Trap (9781476793177)
Page 15
“What’s going on?” Garcia asked Karp.
Karp normally wouldn’t have involved “civilians” in his business or, for that matter, have had them remain in his office. But he was trying to stay focused, and besides, Alejandro had befriended the boys and protected them in the past. Something prompted him to quickly explain even as he was calling Marlene back.
When she answered, her voice was tense. “There’s a chance he’s headed for an abandoned tenement building that’s undergoing renovation over near where he lived with his mom,” he told her. “He may be looking for a place to hole up or . . .”
“Or shoot our sons,” Marlene finished the sentence for him.
Karp let the comment pass, though he couldn’t ignore the lump in his throat. “Apparently this place may have a fence around it,” he said with difficulty.
“There’re a lot of old buildings under construction around here.”
“That’s all I’ve got,” he said, but his intercom buzzed insistently before Marlene answered. Mrs. Milquetost sounded in a near panic, “Mr. Karp, there’s a man on line two who says he’s going to kill your sons!”
Karp then spoke in the phone. “Marlene, Forsling’s calling. I’ll put you on speakerphone so you can hear.” He then punched the button for Line 2. “This is District Attorney Karp.”

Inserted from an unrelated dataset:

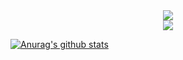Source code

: 
<div align="center"> <img src="https://github-readme-stats.vercel.app/api/top-langs/?username=Laughingtt&hide_title=true&hide_border=true&layout=compact&langs_count=6&text_color=000&icon_color=fff&bg_color=0,52fa5a,4dfcff,c64dff&theme=graywhite" /> </div>

<div align="center"> <img src="https://activity-graph.herokuapp.com/graph?username=Laughingtt&theme=xcode" /> </div>


[![Anurag's github stats](https://github-readme-stats.vercel.app/api?username=Laughingtt)](https://github.com/anuraghazra/github-readme-stats)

“Is that you, Karp, you fucking Jew bastard?”
“I’m here, Lars.”
“I’ve got your kids.”
“I’m aware of that,” Karp said, trying to sound calmer than he felt. “I’m asking you to let them and the woman go before this escalates.”
“Too late, Karp, it’s . . .” Whatever Forsling said after that was obscured by background sound.
“I didn’t hear what you said.”
“I said it’s too late; it escalated when my mom died. And it’s all your . . .” Again, Forsling’s sentence was cut off by the sounds. Karp looked up and noted Garcia’s furrowed brow but didn’t have time to ask about it.
“Did you hear me, Karp?” Forsling asked. A vehicle door slammed and there was the sound of an engine starting.
Stalling for time, Karp asked him to repeat himself.
“I said I’m going to shoot your fucking kids,” Forsling said. “I’m especially going to enjoy killing the smart-assed one.”
“Lars, this isn’t going to solve anything or bring your mother back,” Karp said. “Let me send someone there to negotiate with you so that everybody gets out of this safely.”
“Safely?” Forsling laughed harshly. “Yeah, right. Like I can trust a fucking Jew. I can see tomorrow’s headlines, Cops Forced to Shoot Mad Dog Nazi. I’m not falling for your tricks or your lies, Karp.” The young man’s voice broke. “Besides, I don’t give a shit anymore, and I’m not going to prison with a bunch of niggers waiting to jump me.”
Wherever Forsling was driving, it wasn’t far. The engine stopped and there was the sound of him getting out and closing the door again. “Well, I think we’ve said everything there is to say,” he told Karp. There was the sound of the metal gate being pushed shut and then of him walking across gravel. “But I’ll call you back in a minute so that you can listen when I shoot your little Jew boys and that old bitch.”
“Forsling!” Karp shouted into the phone but the line went dead.
“He’s over near the river,” Garcia blurted out.
“What?”
“That’s my turf,” Garcia replied. “I’ve been listening to those sounds all of my life. They’re tugboat whistles; a bunch of them and they’re close. I’m guessing the garbage transfer station at East 91st Street where they load up the barges and then shove them out to the ocean to dump.”
Karp nodded and picked up his phone. “Marlene, did you get that? Alejandro thinks he’s over near the garbage transfer station on the East River at 91st.”
“Already on my way,” Marlene replied. “I’m only a few blocks west of there.”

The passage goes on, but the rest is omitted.